• _Exercise prompt_
Go through the material below and copy all lines with "begin".

_ _ _ _ _ _ _

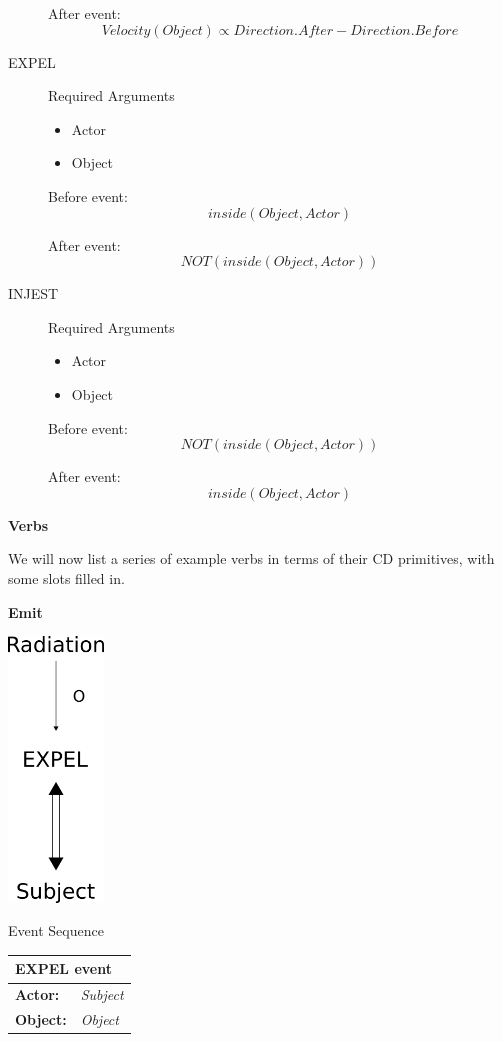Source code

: \documentclass[../dissertation]{subfiles}
\begin{document}
\begin{description}
After event:
\[Velocity(Object) \propto \textit{Direction.After} - \textit{Direction.Before}\]

\item[EXPEL]\hfill

Required Arguments
\begin{itemize}
	\item Actor
    \item Object
\end{itemize}

Before event:
\[inside(Object, Actor)\]

After event:
\[NOT(inside(Object, Actor))\]

\item[INJEST]\hfill

Required Arguments
\begin{itemize}
	\item Actor
    \item Object
\end{itemize}


Before event:
\[NOT(inside(Object, Actor))\]

After event:
\[inside(Object, Actor)\]
\end{description}

\newpage

\textbf{Verbs}

We will now list a series of example verbs in terms of their CD primitives, with some slots filled in.

\textbf{Emit}

\smallskip

\begin{center}
	\includegraphics[height=200pt]{emit-cd.png}
\end{center}

Event Sequence
\begin{center}

    \begin{tabular}{l l}
      \toprule
      \multicolumn{2}{l}{\textbf{EXPEL event}}\\
      \hline
      \textbf{Actor:} & \textit{Subject}\\
      \textbf{Object:} & \textit{Object}\\
      \bottomrule
    \end{tabular}
\end{center}
\end{document}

_ _ _ _ _ _ _

• _Answer to the problem_
\begin{document}
\begin{description}
\begin{itemize}
\begin{itemize}
\begin{center}
\begin{center}
    \begin{tabular}{l l}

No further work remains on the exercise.